The management of the guaranteed price program is utmost important. How and when to release the stored paddy are the important questions. Ideally this paddy should be released to competitive mills under competitive prices. However to what extent the competitive process exists is a matter that deserves through investigation. It is important that this should be looked at from the whole value chain perspective.
The Government is giving a significant subsidy for farmers by offering them a guaranteed price. However if the same paddy ends up in larger conglomerates then that will affect the ultimate prices faced by the consumers and the Government loses as well. In an ideal situation the paddy bought at a guaranteed price should have been released for several small and medium scale mills at a competitive price so that small business benefit from the subsidy as well.
The administration of the buying process of the guaranteed price program for paddy is managed by couple of individual officers, who have the discretion power.

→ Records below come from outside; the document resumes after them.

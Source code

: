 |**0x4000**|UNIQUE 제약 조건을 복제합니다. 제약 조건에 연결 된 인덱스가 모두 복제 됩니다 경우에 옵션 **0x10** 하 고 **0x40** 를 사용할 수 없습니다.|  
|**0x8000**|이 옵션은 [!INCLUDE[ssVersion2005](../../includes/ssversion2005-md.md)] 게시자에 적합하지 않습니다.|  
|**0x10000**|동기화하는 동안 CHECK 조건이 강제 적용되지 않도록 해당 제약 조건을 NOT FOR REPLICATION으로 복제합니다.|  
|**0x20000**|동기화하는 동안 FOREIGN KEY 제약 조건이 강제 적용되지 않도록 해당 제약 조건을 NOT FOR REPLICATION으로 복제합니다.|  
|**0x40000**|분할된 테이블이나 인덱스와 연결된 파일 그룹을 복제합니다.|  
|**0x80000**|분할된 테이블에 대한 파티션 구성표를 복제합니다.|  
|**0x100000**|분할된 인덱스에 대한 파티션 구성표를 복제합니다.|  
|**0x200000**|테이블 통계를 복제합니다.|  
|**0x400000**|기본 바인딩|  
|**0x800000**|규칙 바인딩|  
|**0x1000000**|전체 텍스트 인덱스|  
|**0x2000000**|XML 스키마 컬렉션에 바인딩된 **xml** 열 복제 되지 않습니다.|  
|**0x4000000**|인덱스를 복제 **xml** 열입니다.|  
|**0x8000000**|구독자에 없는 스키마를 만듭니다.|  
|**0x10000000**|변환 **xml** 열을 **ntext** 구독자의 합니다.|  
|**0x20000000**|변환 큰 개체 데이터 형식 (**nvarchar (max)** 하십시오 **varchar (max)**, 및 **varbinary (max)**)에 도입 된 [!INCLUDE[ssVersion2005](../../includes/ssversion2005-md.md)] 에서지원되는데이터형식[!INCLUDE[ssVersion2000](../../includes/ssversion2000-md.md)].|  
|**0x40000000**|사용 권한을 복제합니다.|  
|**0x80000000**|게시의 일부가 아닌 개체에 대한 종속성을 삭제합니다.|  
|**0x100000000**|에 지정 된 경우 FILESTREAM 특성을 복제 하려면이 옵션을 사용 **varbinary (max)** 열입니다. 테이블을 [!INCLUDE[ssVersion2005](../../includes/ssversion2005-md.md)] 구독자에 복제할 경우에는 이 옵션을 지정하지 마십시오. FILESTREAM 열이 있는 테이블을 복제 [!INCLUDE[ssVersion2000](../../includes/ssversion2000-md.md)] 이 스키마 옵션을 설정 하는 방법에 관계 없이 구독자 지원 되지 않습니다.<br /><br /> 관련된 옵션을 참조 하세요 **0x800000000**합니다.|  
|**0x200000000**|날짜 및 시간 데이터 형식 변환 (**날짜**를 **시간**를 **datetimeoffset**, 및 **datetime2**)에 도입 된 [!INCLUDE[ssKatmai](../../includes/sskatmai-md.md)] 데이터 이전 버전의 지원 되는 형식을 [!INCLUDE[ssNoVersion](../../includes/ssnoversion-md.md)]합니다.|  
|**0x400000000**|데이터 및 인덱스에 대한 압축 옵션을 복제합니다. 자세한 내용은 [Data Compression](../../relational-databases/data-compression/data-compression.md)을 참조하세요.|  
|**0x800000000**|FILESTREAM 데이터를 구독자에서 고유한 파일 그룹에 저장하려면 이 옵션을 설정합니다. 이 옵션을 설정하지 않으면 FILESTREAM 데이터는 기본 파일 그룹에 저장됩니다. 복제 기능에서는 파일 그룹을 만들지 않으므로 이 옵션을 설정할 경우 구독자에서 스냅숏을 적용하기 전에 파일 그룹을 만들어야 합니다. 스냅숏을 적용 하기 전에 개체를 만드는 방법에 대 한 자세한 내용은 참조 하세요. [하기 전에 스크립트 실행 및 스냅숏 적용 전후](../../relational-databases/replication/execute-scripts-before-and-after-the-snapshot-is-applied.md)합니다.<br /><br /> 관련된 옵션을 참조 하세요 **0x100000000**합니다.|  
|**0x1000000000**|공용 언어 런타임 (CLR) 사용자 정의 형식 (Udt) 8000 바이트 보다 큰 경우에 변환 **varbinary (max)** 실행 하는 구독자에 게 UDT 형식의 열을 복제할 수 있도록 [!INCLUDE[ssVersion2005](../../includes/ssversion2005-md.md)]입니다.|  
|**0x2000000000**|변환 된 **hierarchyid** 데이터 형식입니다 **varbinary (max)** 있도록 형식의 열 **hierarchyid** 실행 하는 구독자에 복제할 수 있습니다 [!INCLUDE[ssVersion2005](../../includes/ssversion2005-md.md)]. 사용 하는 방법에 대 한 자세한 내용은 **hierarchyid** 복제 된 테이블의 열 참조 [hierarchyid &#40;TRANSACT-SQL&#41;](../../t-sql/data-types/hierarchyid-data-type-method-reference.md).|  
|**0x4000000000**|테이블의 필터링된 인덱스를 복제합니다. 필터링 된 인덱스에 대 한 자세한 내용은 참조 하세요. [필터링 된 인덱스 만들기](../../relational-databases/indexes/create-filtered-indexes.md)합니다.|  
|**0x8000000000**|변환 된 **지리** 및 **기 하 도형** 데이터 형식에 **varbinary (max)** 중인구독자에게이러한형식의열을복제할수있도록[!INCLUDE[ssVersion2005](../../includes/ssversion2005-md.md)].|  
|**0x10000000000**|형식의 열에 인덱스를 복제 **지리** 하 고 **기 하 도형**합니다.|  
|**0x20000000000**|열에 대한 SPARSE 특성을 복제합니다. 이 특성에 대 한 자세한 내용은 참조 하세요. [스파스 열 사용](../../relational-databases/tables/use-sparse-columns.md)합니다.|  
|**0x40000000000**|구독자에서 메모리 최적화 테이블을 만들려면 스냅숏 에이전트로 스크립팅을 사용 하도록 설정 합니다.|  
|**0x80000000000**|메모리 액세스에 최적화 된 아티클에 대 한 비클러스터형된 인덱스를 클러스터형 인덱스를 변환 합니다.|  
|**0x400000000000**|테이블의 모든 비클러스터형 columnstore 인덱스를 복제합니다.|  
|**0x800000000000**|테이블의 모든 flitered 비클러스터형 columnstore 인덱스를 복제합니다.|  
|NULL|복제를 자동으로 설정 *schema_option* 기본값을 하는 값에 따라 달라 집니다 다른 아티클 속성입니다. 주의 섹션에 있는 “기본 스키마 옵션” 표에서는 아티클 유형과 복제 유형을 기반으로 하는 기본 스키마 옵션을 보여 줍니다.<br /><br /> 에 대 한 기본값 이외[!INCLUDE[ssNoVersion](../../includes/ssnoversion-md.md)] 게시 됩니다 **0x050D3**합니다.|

Discretion power on the other hand is the source of corruption and bribery.
Subsidies on mechanisation in agricultural value chains
Mechanisation could be the answer to many issues in agricultural value chains. Mechanisation could increase the production efficiency, facilitate value addition and answer the labour scarcity issues. However, inventing in machinery is not affordable for all farmers. Hence in promoting mechanisation in agricultural vales chains governments often give subsidies. When the subsidy for mechanisation is given it is important to carefully look at the value chain and see whether the incentives for using machinery is there. The classical example is the pepper export value chain.
The majority of pepper from Sri Lanka goes to India. Pepper can be processed either using the feet or by using a machine. Using feet takes time and sometimes results in contamination. Therefore the Government administered a subsidy scheme for machinery. However, the subsidy program never became popular. This is because the incentives for quality improvements are not in place. The exporter does not provide any price premium for processing the pepper using the machines. Therefore there is little incentive for a farmer to invest in machinery and pay interest even at a subsidised rate.
Therefore what should be done is to promote machinery where the incentives for value addition are visible. The 2017 Budget for agriculture carries a proposal to provide subsidies for entrepreneurs to introduce machinery. However the condition is that the business must bring in value addition using the subsidy for machinery. This is a very practical budget intervention. It has recognised the importance of promoting the use of machinery where the incentives for quality improvements (or any type of value addition) are in place.
Subsidies are necessary. They are very crucial to get things started. However, subsidies can’t continue forever. Farmer needs to make decisions, they need to take responsibility in investing and the private sector needs to develop so subsides do not become a necessity.
Any subsidy program must have a transition program. It is not easy to give a subsidy and take it back, especially in a developing country context. Subsides can easily transform from being an economic instrument to a political instrument. Subsidies should be stand-alone programs, otherwise it will bring burden to other program as well. Capacity to implement and the management process is essential in a successful subsidy program implementation.
Finally, the subsidy must take the whole value chain into consideration. If these things are not assessed, then the subsidy can easily become a curse.